Think that millennials job hop prefer informal employment and avoid financial responsibility
Think that millennials job hop, prefer informal employment and avoid financial responsibility? Think again
| 9 November 2016
Asia Pacific millennials share similar long-term lifestyle priorities with other generations, despite often superficial perceptions of this emerging superclass, according to an inaugural CBRE report.
The Asia Pacific Millennials: Shaping the Future of Real Estate survey redefines the perceptions of millennials in the Asia Pacific region and how they approach lifestyle priorities through defined live, work and play ambitions.
Based on responses from 5,000 millennials in Australia, China, Hong Kong, India and Japan, the report demonstrates perceptions that millennials prefer informal employment, seek to change hanging jobs regularly and avoid financial responsibility are inaccurate in this region.

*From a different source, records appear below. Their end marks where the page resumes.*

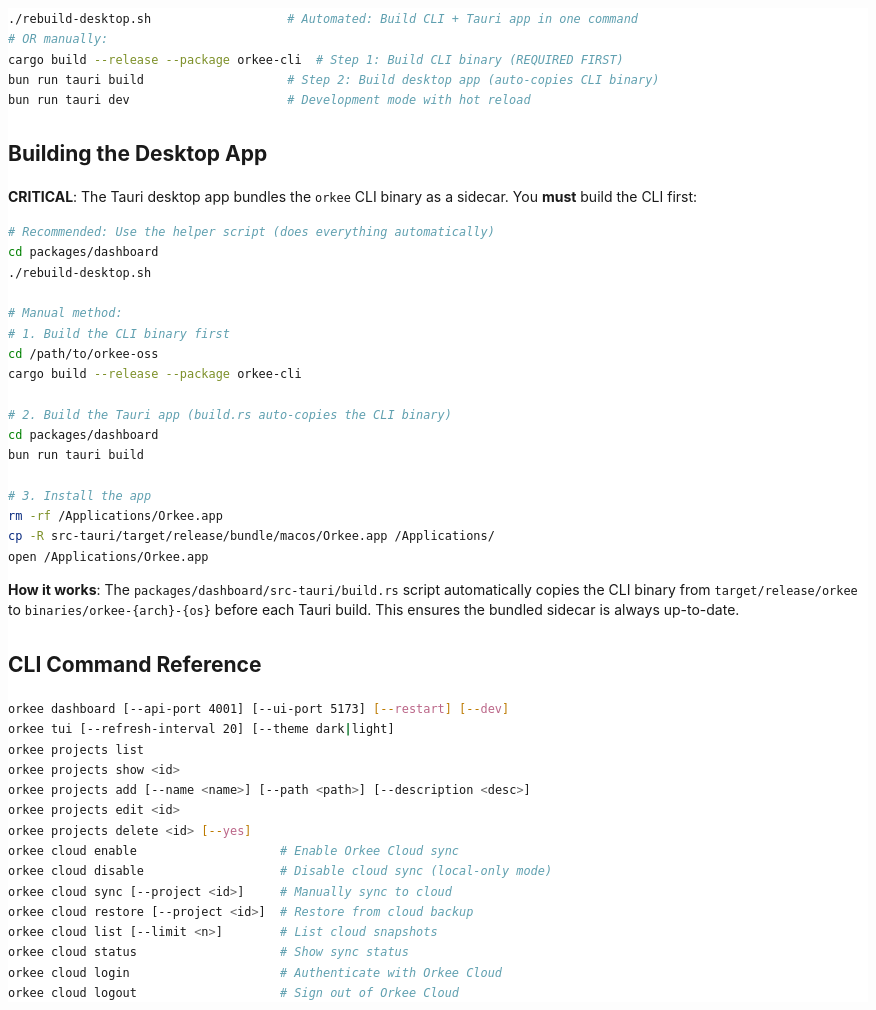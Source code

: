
 ```bash
./rebuild-desktop.sh                   # Automated: Build CLI + Tauri app in one command
# OR manually:
cargo build --release --package orkee-cli  # Step 1: Build CLI binary (REQUIRED FIRST)
bun run tauri build                    # Step 2: Build desktop app (auto-copies CLI binary)
bun run tauri dev                      # Development mode with hot reload
```

## Building the Desktop App

**CRITICAL**: The Tauri desktop app bundles the `orkee` CLI binary as a sidecar. You **must** build the CLI first:

```bash
# Recommended: Use the helper script (does everything automatically)
cd packages/dashboard
./rebuild-desktop.sh

# Manual method:
# 1. Build the CLI binary first
cd /path/to/orkee-oss
cargo build --release --package orkee-cli

# 2. Build the Tauri app (build.rs auto-copies the CLI binary)
cd packages/dashboard
bun run tauri build

# 3. Install the app
rm -rf /Applications/Orkee.app
cp -R src-tauri/target/release/bundle/macos/Orkee.app /Applications/
open /Applications/Orkee.app
```

**How it works**: The `packages/dashboard/src-tauri/build.rs` script automatically copies the CLI binary from `target/release/orkee` to `binaries/orkee-{arch}-{os}` before each Tauri build. This ensures the bundled sidecar is always up-to-date.

## CLI Command Reference

```bash
orkee dashboard [--api-port 4001] [--ui-port 5173] [--restart] [--dev]
orkee tui [--refresh-interval 20] [--theme dark|light]
orkee projects list
orkee projects show <id>
orkee projects add [--name <name>] [--path <path>] [--description <desc>]
orkee projects edit <id>
orkee projects delete <id> [--yes]
orkee cloud enable                    # Enable Orkee Cloud sync
orkee cloud disable                   # Disable cloud sync (local-only mode)
orkee cloud sync [--project <id>]     # Manually sync to cloud
orkee cloud restore [--project <id>]  # Restore from cloud backup
orkee cloud list [--limit <n>]        # List cloud snapshots
orkee cloud status                    # Show sync status
orkee cloud login                     # Authenticate with Orkee Cloud
orkee cloud logout                    # Sign out of Orkee Cloud
```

Consistent with previous generations, most millennials save money to buy a home and spend prudently. The report also illustrates that this demographic aspires to carve out a stable career but take into account factors such as office design when selecting an employer—with 71% of respondents willing to give up other benefits for a better office environment.
“The millennial demographic in Asia Pacific is a game-changer for businesses across the board. Their live, work and play priorities and habits will shape economics, redefine opinions on workplace design and functionality, and drive new attitudes towards consumption and experience for the foreseeable future,” said Steve Swerdlow, Chief Executive Officer, CBRE Asia Pacific.
“Millennials represent the fastest source of spending power regionally and serve as the most influential demographic framing future trends in real estate through their lifestyle behaviour, requirements and priorities of living, working and play,” said Dr Henry Chin, Head of Research, CBRE Asia Pacific.
The report also highlights some key differences between millennials in Australia and Asia.
CBRE’s Head of Research Australia, Stephen McNabb, said a relatively low proportion of Australian millennials (35%) live with their parents /in the family home, compared to 70% in Asian countries. Australian millennials are also more likely to be married or live with a partner (54%), compared to 37% in Asia.
Another key difference relates to receiving financial support from a parent or guardian when buying a home – with just 27% of Australian millennials receiving this type of support compared to 63% in Asia.
LIVE: Lifestyle and Home
Almost two-thirds of the region’s millennials are still living with family due to both cultural practices and financial factors. In most major markets surveyed, the high cost of residential property across the region are providing challenges for Asia Pacific millennials to accumulate the necessary capital to buy their own home.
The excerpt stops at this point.